The Stock Market: It’s All About The Federal Reserve

Fed Chair Jerome Powell Speaks At The National Association for Business Economics

Samuel Corum

The stock market does this.

It’s all about the Federal Reserve.

The stock market does that.

It’s all about the Federal Reserve.

Unfortunately, the Federal Reserve seems to be dominating everything that the stock market does these days.

This past Friday…

we found that the labor market added 528,000 new jobs in July, twice as many as economists had been predicting…

and, the unemployment rate dropped to 3.5 percent, remaining near the lowest level in several decades.

And, the basic response of investors?

Well, these numbers, investors thought, will cause the Federal Reserve to stick with its current efforts to tighten up on monetary policy and not “back off” from the tightening as early as many investors were expecting them to “back off.”

As Akane Otani and Caitlin Ostroff write in the Wall Street Journal,

“Investors had come to widely believe that the Fed could pivot to cutting interest rates as early as the first half of 2023, given signs of cooling activity across the economy.”

“That would have been balm for markets, which have tumbled this year as the Fed has swiftly raised interest rates to combat stubbornly high inflation.”

“Buy Friday’s data showed the labor market was doing anything but cooling.”

And, so there you are.

It’s all about the Federal Reserve!

That’s The Problem

When the Federal Reserve comes to dominate the headlines, that is the problem.

I have been writing about this for weeks now.

Central bank actions should not dominate discussions about market performance.

When that happens, one can only conclude that the Federal Reserve has severely mismanaged things, and now, everything seems to depend upon what the Federal Reserve is going to do.

I would strongly argue that this is where we are now.

Jerome Powell and his colleagues have managed things so as to make all the events of the future depends upon what they are going to do.

Or, at least this is what the investment community believes.

Begun Under Ben Bernanke

This reign of the Federal Reserve began when Ben Bernanke was the chair of the Board of Governors of the Fed.

Mr. Bernanke argued in the time following the Great Recession, which is dated from December 2007 to June 2009, that the Fed needed to create a rise in the stock market so as to create a wealth effect that would get consumers spending more rapidly.

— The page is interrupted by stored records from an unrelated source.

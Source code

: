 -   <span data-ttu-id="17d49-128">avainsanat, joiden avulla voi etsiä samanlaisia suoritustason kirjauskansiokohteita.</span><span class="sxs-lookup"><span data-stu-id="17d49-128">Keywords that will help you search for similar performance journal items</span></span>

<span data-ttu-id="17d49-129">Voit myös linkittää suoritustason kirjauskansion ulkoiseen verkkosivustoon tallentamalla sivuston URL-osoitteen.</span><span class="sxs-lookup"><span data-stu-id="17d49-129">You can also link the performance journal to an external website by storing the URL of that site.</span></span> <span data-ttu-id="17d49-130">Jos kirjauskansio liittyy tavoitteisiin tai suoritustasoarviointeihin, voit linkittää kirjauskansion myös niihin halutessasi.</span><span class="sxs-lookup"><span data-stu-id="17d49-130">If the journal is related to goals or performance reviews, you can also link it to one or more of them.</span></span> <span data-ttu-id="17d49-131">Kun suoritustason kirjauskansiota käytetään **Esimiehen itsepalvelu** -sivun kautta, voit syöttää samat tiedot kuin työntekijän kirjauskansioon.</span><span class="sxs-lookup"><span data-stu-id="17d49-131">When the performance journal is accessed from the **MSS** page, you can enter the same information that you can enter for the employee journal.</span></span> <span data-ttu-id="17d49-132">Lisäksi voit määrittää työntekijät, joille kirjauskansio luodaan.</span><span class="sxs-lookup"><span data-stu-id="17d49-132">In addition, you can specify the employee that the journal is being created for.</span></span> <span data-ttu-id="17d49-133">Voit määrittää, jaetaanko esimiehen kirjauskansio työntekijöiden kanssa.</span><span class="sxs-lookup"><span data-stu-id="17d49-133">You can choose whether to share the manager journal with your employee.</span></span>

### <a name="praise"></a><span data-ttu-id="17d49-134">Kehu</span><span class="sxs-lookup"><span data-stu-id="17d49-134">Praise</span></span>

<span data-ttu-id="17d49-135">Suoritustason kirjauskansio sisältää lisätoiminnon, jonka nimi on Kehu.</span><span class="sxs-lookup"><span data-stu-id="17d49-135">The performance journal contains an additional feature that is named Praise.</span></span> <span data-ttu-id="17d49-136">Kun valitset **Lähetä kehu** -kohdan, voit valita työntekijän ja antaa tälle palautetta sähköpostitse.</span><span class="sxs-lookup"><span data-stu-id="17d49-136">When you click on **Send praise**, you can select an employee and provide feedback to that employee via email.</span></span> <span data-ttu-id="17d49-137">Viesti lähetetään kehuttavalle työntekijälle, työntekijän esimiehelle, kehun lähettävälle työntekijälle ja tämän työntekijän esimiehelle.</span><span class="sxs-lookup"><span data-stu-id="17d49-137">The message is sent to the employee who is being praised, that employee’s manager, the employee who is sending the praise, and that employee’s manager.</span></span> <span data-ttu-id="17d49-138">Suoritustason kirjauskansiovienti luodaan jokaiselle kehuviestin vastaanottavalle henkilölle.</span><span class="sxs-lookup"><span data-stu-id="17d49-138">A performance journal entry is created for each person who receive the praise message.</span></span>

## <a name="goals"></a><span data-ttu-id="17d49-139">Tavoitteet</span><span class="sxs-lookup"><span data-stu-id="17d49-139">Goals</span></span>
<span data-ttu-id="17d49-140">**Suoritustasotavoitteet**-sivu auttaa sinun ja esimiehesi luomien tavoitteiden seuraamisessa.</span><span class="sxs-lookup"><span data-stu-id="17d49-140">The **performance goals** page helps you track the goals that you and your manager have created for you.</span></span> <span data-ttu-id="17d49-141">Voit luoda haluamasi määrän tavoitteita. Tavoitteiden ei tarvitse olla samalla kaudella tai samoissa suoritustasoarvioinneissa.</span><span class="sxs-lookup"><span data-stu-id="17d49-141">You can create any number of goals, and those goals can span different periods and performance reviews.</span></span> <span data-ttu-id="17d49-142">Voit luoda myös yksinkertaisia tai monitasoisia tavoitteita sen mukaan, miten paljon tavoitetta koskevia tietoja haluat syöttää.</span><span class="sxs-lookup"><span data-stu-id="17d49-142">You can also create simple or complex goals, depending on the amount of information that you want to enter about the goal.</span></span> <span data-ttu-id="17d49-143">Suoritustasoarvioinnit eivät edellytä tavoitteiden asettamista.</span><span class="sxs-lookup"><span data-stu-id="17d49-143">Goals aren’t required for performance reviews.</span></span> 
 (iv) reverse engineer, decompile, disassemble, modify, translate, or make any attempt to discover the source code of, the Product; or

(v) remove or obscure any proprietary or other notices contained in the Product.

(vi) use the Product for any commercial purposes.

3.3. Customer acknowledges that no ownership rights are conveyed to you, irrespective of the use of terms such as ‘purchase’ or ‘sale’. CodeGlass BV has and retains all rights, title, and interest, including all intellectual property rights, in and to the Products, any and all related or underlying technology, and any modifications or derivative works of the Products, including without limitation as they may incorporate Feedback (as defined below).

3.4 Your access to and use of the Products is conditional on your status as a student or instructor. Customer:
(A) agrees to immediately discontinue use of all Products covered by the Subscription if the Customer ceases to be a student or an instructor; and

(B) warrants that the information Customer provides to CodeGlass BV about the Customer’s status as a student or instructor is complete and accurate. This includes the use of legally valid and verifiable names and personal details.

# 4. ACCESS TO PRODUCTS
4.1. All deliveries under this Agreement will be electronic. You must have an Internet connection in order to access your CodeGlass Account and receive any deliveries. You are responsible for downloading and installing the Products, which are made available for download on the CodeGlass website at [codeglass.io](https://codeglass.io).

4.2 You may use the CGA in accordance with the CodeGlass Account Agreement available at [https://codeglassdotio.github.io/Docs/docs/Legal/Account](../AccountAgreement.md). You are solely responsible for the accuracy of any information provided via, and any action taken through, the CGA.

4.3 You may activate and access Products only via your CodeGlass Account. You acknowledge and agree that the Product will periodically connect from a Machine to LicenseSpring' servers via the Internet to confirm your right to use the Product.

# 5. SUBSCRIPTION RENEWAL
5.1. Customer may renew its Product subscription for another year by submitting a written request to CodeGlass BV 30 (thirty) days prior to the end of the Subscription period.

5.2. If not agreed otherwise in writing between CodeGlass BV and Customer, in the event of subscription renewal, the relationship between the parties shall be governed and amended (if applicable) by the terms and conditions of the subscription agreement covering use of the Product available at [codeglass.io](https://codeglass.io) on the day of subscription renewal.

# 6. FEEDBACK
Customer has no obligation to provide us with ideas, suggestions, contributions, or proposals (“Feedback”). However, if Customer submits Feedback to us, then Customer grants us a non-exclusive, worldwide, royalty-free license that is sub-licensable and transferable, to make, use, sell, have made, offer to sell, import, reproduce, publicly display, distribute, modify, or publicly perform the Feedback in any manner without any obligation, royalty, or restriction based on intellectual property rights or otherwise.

And, that is exactly what Mr. Bernanke and the Federal Reserve did.

But, that is what the Federal Reserve kept doing….stimulating the stock market.

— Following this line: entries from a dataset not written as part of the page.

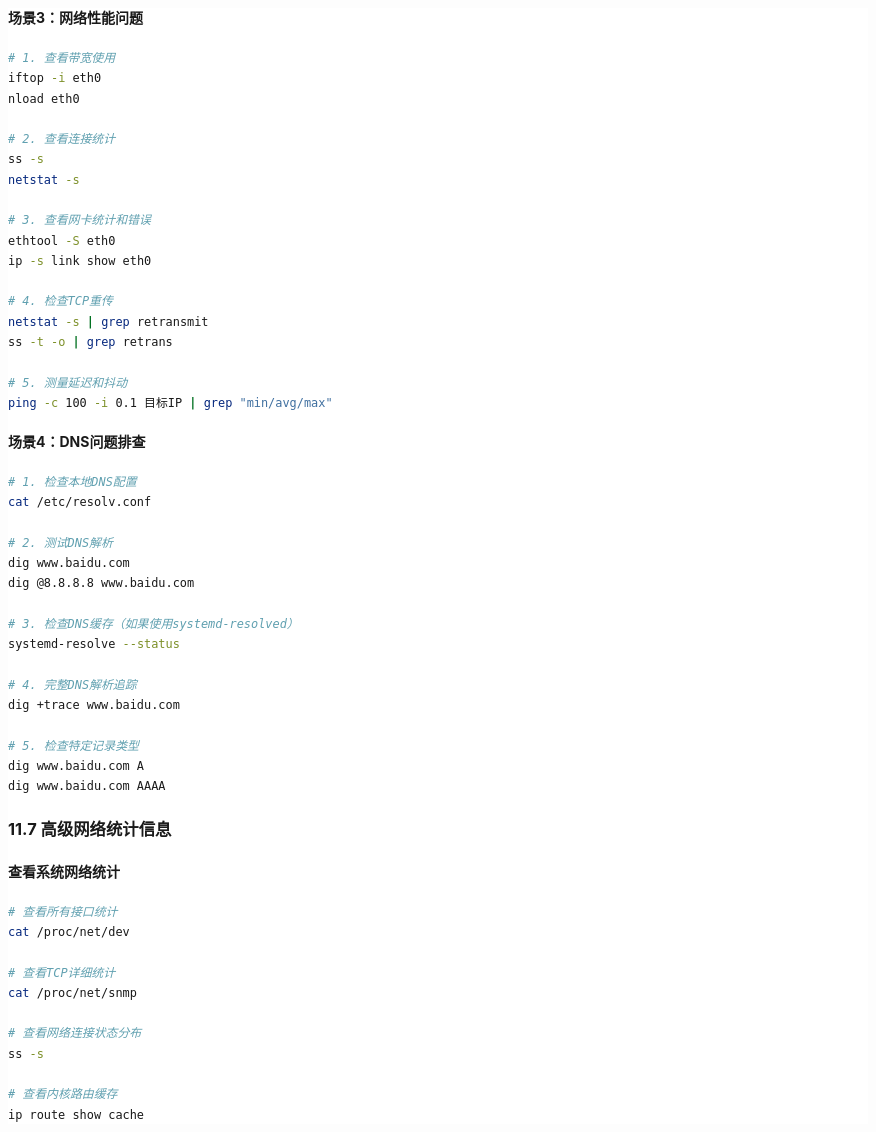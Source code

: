#### **场景3：网络性能问题**
```bash
# 1. 查看带宽使用
iftop -i eth0
nload eth0

# 2. 查看连接统计
ss -s
netstat -s

# 3. 查看网卡统计和错误
ethtool -S eth0
ip -s link show eth0

# 4. 检查TCP重传
netstat -s | grep retransmit
ss -t -o | grep retrans

# 5. 测量延迟和抖动
ping -c 100 -i 0.1 目标IP | grep "min/avg/max"
```

#### **场景4：DNS问题排查**
```bash
# 1. 检查本地DNS配置
cat /etc/resolv.conf

# 2. 测试DNS解析
dig www.baidu.com
dig @8.8.8.8 www.baidu.com

# 3. 检查DNS缓存（如果使用systemd-resolved）
systemd-resolve --status

# 4. 完整DNS解析追踪
dig +trace www.baidu.com

# 5. 检查特定记录类型
dig www.baidu.com A
dig www.baidu.com AAAA
```

### 11.7 高级网络统计信息

#### **查看系统网络统计**
```bash
# 查看所有接口统计
cat /proc/net/dev

# 查看TCP详细统计
cat /proc/net/snmp

# 查看网络连接状态分布
ss -s

# 查看内核路由缓存
ip route show cache
```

The economic recovery that lasted from July 2009 through to February 2020, the longest post-World War II expansion on record, saw a stock market that was very dependent upon what the Federal Reserve was doing.

The Federal Reserve, during this period of time, pursued a policy of “credit inflation,” a policy that generated rising asset prices, but not consumer prices.

As a consequence, the stock market thrived and achieved one new historical market high after another.

This continued through the Covid-19 Recession, from February 2020 through April 2020, where the Federal Reserve pumped trillions of dollars of new liquidity into the financial system.

Following this recession, given the Fed’s largess, the stock market continued to reach new historic highs.

The Standard & Poor’s 500 Stock Index hit its last “new historic high” on January 3, 2022, at 4,796.56.

Since then, investors have been trying to figure out exactly what the Federal Reserve was going to going to do and when these things would take place.

The point is, however, that over all of this time beginning in 2009 the stock market has been almost totally under the sway of Federal Reserve policy.

And, the Federal Reserve, starting with the leadership of Ben Bernanke, acted so as to dominate what it was the stock market was doing.

Of course, the Fed’s policy produced an almost continually growing economy, although at a lower rate than other post-World War II recoveries, a growing economy with low rates of consumer prices increases, and a growing economy with rising asset prices.

Wealth increased enormously over this particular period of time.

The Fed

But, as a consequence of this behavior, investors in the stock market came to be very dependent upon the Federal Reserve.

Many analysts began to refer to the Fed’s “put.”

The Fed’s “put” had to do with the Federal Reserve acting so as to stop or limit any decline the stock market might make.

And, that is what investors are looking for right now.

When is the Fed going to exercise its “put” function?

When is the Fed going to stop the stock market from declining?

This is what I mean about the Fed coming to dominate the headlines. The investment community seems to be betting most of its chips on what the Fed is going to do next.

But, that is a problem.

The world is dominated by uncertainty right now, radical uncertainty.

The Fed has little more insight into the future than we do.

Just start the list.

What is going to happen in Ukraine? What is going to happen with respect to the supply chain problem? What is happening to the labor market and the changes that are taking place there? What is going to happen to England and its 13 percent inflation? What is going to happen to China and Taiwan?

We don’t know what is going to happen to all the debt that has been created over the past two years and the debt markets that seem to be so disjointed these days.

And, so on and so on.

Finally, I must say that I have little or no idea what Mr. Powell might do in the next six months, in the next month, in the next week, tomorrow, or today.

What does that say about where the stock market is going?